I’m currently rewriting a story that I originally wrote eight years ago.  Some writers regard this kind of thing as a waste of time, or an unhealthy obsession with stories that should be left behind, but I don’t think that’s necessarily true.

I have many, many stories in my files that simply aren’t good enough to be published.  Most of these are stories I wrote twenty or thirty years ago and seemed a good idea at the time, although there are also recent attempts that... well, also seemed a good idea at the time.  For the most part, I leave well alone – but not always.

In the past year, I’ve had two stories published that I’d recently “done up”.  One was actually a reprint, but its original publication, back in the 90s, was in a little amateur magazine, and I doubt that I could have got that version into any of the markets I’m aiming at now.  After rewriting, which included changing it from omniscient 3rd person to 1st person, it was accepted by a pro magazine.

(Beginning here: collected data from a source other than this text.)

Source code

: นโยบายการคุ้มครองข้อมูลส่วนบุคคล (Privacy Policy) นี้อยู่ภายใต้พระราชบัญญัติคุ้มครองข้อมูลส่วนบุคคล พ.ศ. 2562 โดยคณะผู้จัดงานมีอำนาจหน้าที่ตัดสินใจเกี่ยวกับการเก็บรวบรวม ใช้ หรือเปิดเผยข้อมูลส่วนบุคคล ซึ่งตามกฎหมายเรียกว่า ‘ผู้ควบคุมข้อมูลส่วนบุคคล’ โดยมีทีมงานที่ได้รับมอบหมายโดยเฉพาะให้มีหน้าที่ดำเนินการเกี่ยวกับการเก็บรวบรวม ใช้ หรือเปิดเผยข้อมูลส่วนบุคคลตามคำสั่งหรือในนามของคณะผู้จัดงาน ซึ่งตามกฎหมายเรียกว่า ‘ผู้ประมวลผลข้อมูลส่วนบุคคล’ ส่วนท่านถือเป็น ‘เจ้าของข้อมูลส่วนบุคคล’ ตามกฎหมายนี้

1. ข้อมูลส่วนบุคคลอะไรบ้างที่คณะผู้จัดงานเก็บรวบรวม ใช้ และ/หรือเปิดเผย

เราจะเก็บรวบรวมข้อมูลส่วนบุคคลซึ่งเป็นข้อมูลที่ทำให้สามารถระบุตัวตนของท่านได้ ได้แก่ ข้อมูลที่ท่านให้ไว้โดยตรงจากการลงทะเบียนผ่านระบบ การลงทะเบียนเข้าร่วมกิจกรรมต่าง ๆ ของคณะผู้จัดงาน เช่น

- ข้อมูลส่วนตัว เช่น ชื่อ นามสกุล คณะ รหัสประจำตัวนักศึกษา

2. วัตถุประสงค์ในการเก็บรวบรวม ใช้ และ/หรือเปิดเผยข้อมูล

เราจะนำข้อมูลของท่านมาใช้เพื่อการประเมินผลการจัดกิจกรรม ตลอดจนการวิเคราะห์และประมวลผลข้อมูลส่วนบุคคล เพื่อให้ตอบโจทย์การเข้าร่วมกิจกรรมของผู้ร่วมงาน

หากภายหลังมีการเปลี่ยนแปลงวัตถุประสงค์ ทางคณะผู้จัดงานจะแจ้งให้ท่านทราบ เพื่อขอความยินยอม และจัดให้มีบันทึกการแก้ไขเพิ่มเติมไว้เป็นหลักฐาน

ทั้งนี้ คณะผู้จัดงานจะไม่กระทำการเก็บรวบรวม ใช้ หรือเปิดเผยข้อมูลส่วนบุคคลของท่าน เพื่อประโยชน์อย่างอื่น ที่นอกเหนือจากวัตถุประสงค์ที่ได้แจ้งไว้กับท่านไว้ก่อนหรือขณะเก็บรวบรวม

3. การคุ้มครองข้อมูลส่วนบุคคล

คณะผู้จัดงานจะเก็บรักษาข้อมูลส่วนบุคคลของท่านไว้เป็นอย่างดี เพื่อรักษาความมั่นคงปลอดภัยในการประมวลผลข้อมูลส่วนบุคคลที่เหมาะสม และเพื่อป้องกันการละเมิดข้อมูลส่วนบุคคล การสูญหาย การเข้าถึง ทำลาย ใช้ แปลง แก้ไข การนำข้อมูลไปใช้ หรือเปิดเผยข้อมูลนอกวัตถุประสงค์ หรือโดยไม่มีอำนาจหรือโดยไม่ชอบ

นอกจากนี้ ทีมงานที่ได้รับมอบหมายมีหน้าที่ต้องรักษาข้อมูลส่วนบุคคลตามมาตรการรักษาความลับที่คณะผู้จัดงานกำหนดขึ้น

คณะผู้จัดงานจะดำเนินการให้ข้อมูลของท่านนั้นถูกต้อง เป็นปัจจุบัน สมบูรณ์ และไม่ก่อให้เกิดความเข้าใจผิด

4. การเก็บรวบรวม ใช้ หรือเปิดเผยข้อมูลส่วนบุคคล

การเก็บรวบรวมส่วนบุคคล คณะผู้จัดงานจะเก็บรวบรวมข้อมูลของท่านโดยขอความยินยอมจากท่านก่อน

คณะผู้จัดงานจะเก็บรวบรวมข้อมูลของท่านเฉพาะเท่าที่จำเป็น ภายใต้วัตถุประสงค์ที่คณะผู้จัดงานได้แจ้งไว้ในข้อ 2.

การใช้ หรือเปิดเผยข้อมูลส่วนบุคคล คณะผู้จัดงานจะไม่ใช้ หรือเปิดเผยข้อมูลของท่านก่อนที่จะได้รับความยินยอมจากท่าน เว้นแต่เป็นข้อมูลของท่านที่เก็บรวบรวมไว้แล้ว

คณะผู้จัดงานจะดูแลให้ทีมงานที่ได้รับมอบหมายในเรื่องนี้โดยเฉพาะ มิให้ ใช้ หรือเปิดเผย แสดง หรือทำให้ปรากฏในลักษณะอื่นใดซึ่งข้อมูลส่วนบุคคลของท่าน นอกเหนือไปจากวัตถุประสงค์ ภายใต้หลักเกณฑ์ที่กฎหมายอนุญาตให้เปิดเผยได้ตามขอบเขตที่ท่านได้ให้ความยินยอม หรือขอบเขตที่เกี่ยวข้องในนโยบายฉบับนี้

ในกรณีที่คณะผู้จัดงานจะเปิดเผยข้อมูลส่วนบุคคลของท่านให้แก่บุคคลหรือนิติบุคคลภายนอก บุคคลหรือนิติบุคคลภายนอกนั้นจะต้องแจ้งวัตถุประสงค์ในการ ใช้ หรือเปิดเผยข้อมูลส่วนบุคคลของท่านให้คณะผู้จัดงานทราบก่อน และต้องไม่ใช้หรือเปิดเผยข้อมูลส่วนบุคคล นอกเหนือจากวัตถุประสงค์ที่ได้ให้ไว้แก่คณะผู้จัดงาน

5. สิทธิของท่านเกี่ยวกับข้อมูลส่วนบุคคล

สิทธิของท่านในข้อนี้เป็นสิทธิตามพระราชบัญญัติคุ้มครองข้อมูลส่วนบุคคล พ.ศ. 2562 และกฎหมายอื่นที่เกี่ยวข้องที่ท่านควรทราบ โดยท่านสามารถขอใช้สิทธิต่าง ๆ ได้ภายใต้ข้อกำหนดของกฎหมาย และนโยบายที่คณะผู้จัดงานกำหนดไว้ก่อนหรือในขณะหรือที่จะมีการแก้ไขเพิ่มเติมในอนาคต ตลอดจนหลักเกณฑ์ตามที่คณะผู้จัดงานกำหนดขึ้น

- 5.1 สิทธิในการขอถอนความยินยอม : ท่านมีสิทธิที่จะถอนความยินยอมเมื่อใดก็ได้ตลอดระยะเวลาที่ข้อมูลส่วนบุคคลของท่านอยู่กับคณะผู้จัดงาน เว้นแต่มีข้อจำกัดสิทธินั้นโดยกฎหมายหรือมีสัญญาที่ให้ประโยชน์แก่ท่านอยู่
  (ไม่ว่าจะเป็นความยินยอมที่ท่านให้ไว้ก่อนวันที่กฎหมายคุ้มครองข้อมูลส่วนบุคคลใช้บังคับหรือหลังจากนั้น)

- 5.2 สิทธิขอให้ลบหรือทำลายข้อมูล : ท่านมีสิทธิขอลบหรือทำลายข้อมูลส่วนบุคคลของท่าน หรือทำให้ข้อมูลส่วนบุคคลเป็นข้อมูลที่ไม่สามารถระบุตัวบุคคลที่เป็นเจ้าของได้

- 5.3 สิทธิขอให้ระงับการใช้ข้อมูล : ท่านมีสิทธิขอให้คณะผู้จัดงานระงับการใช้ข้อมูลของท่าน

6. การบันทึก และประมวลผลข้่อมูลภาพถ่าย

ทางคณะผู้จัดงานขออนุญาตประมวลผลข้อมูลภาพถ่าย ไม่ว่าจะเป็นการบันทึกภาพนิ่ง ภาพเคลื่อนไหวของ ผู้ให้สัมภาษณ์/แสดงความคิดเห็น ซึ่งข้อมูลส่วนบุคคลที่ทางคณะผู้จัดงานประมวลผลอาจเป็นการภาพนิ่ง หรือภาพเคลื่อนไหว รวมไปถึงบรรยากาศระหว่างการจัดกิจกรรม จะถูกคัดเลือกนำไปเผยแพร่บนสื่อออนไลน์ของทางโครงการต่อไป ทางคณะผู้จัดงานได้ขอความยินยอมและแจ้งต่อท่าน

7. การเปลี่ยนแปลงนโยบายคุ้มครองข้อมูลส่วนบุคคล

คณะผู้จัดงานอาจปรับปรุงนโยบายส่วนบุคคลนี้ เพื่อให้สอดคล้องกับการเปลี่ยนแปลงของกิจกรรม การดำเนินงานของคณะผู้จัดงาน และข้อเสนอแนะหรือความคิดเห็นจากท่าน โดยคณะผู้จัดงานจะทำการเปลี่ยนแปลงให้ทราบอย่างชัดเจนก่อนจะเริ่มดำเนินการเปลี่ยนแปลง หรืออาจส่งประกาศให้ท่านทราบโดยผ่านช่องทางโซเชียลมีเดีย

Another was a story I wrote in 2005, which had spent the interim garnering quite an impressive tally of rejections.  After I’d gone through it, fixing POV errors and tightening up the style, it got (I believe) one rejection from a high-rolling magazine, then was snapped up.

So what is it that makes some stories worth revisiting and others only fit for the “chalk-it-up-to-experience” file?  Well, one factor is how interesting the basic concept is.  One of the stories I have no intention of ever trying to get published, for instance, is a piece I wrote back in the early 80s about an author whose muse turns up on his doorstep.  Back then, it felt like an intriguing and novel concept.  Nowadays, it appears on many magazines’ “plots we’ve seen too often” lists.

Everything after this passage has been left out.